A Short Guide to Working with Unions at a Trade Show

Promoting a brand is hard work. It can encompass everything from the hat you wear to the commercial you create to the website you manage. At some point it might even introduce you to the world of trade shows. Trade shows are great opportunities for you to showcase your brand and learn about your industry; not only can you get information and images in front of customers and potential partners, you can evaluate your competition. If you’re new to the trade show scene, though, you might not realize just how complicated it can be.

There are challenges that extend far beyond the price you’ll pay for a booth. Indeed, one of the most surprising aspects of any trade show is the fact that you aren’t going to be allowed to do a lot of the work you want to do yourself. Labor unions maintain control of a variety of tasks for most exhibition venues; exhibitors must work with them in order to deliver the complete trade show experience. Here a few things you should know about working with labor unions in a large event space:

What Are Unions?

Labor unions are organized groups of skilled workers. Using their collective strength, members band together to negotiate the details of their working conditions with their employer. Unions exist for workers in nearly every type of industry.
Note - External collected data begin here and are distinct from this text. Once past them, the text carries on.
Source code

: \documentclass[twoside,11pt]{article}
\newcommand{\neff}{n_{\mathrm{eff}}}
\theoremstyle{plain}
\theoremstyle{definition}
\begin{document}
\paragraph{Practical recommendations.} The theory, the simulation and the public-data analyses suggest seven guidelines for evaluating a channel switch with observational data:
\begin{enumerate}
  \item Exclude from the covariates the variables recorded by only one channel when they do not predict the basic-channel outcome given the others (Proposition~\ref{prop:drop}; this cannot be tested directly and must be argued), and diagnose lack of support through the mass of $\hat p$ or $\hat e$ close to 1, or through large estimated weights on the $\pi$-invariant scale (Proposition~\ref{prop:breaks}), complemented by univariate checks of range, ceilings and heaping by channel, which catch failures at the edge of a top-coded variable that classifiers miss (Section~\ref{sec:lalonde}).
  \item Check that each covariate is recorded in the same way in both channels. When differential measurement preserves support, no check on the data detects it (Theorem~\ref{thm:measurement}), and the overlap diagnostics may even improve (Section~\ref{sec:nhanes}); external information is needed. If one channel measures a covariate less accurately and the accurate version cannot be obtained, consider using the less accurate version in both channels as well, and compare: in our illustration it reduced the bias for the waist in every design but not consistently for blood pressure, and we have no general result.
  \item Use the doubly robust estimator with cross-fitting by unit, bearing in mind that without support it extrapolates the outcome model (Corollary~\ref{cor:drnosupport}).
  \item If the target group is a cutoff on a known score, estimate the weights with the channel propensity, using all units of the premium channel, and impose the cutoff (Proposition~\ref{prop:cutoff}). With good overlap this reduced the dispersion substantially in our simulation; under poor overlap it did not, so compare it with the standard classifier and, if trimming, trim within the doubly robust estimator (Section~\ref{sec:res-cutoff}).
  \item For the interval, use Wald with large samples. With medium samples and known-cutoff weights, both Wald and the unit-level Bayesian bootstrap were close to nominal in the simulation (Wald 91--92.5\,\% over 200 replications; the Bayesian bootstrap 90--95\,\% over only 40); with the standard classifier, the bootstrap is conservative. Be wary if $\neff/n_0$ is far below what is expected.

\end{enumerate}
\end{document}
Some of the most well-known are the National Education Association (NEA) for teachers, the United Steelworkers (USW) for steelworkers and the International Brotherhood of Teamsters (IBT) for “1.4 million [workers] under 21 industrial divisions that include virtually every occupation imaginable.”
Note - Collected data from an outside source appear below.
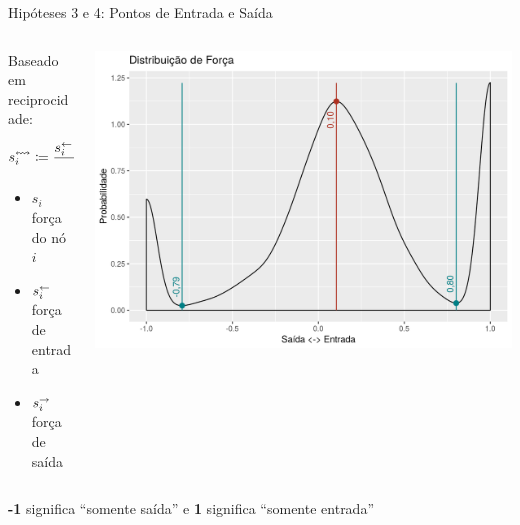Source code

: \documentclass[10pt, hyperref={pdfpagelabels=false, unicode=true}, aspectratio=169]{beamer}
\begin{document}
{
\begin{frame}[c, label=hipotese-pontos-entrada-e-saida]{Hipóteses 3 e 4: Pontos de Entrada e Saída}
  \begin{center}
    \begin{columns}[onlytextwidth]
      \begin{column}{0.5\textwidth}
        \large
        Baseado em \alert{reciprocidade}:
        
        \normalsize
        \begin{equation*}
          s_i^\leftrightsquigarrow \coloneqq \frac{s_i^\leftarrow - s_i^\rightarrow}{s_i}
        \end{equation*}
        
        \begin{itemize}
          \item[] $s_i$ força do nó $i$
          \item[] $s_i^\leftarrow$ força de entrada
          \item[] $s_i^\rightarrow$ força de saída
        \end{itemize}
      \end{column}
    
      \begin{column}{0.5\textwidth}
        \includegraphics[width=\textwidth]{distribuicao-de-forca}
      \end{column}
    \end{columns}
  
    \vspace{\baselineskip}
  
    \textbf{-1} significa \enquote{somente saída} e \textbf{1} significa \enquote{somente entrada}
  \end{center}
\end{frame}
}
\end{document}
What Do They Have to Do with Trade Shows

Large convention centers need workers to help them manage the “installation and dismantle” (I&D) of the shows they host. It takes a lot of manpower to set up events and take them down in a safe and timely manner. Thus, most hire local labor unions to do the work for them. Typical labor union jobs include construction, electrical work, flooring, cleaning, decorating and rigging.

However, this list is not exhaustive, and different unions work in different venues doing different things. Some convention centers might use the services of local teamsters while another might use the United Brotherhood of Carpenters and Joiners of America (UBC) or The International Alliance of Theatrical Stage Employees (IATSE). Many will use multiple labor forces, making it paramount that, as an exhibitor, you know who you need to seek out for each task you need done.
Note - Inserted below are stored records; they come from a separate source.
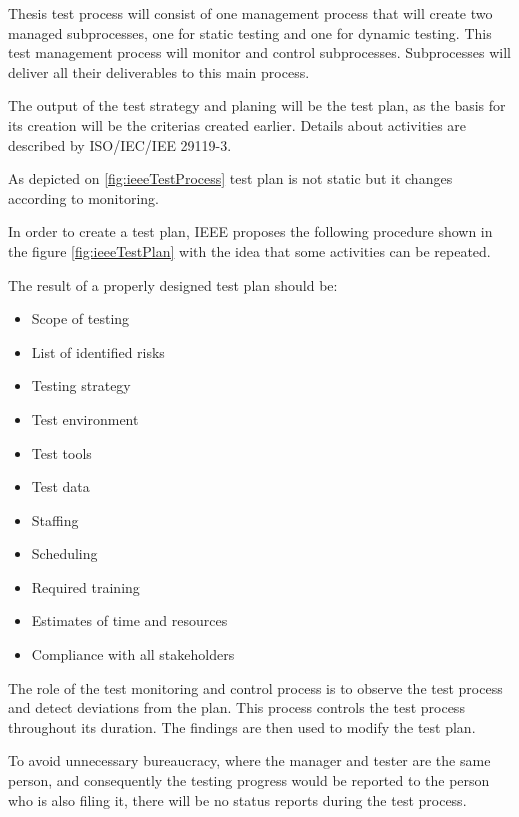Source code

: 
Thesis test process will consist of one management process that will create two managed subprocesses, one for static testing and one for dynamic testing. This test management process will monitor and control subprocesses. Subprocesses will deliver all their deliverables to this main process.

The output of the test strategy and planing will be the test plan, as the basis for its creation will be the criterias created earlier. Details about activities are described by ISO/IEC/IEE 29119-3.

As depicted on \ref{fig:ieeeTestProcess} test plan is not static but it changes according to monitoring.


In order to create a test plan, IEEE proposes the following procedure shown in the figure \ref{fig:ieeeTestPlan} with the idea that some activities can be repeated.

The result of a properly designed test plan should be:
\begin{itemize}
    \item Scope of testing
    \item List of identified risks
    \item Testing strategy
    \item Test environment
    \item Test tools
    \item Test data
    \item Staffing
    \item Scheduling
    \item Required training
    \item Estimates of time and resources
    \item Compliance with all stakeholders
\end{itemize}

The role of the test monitoring and control process is to observe the test process and detect deviations from the plan. This process controls the test process throughout its duration. The findings are then used to modify the test plan.

To avoid unnecessary bureaucracy, where the manager and tester are the same person, and consequently the testing progress would be reported to the person who is also filing it, there will be no status reports during the test process.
Labor Union Rules Vary By State

Trade show labor rules vary by state and sometimes even by city and/or venue. Thus, as mentioned, you must familiarize yourself with the correct set of regulations for each trade show you attend, as well as each year that you attend it (even if it’s held in the same facility every time).

Labor rules constantly change, so understanding the guidelines one year doesn’t necessarily guarantee that you’ll understand them the next. And it doesn’t save you any money to try to sneak and do a union job yourself. If caught, you will be forced to still pay the union its fee for the task, and the relationship between you and your labor force could sour, making it harder for you to get adequate help with the rest of work you need done. And don’t make the mistake of assuming that you don’t have to consult labor union policies if you’re going be exhibiting in a “right-to-work” state. Even unions in these states can hold some jurisdiction.

The Bottom Line

You’ve probably used qualitative and quantitative research design methods to study the market, designing a brand that you believe in and want to display. Don’t waste that time and money by neglecting to follow trade show rules. Ask for labor union guidelines before you plan your trade show exhibit so that you can adhere to union policy, building a booth that both attracts and engages conventioneers and laborers in all the right ways!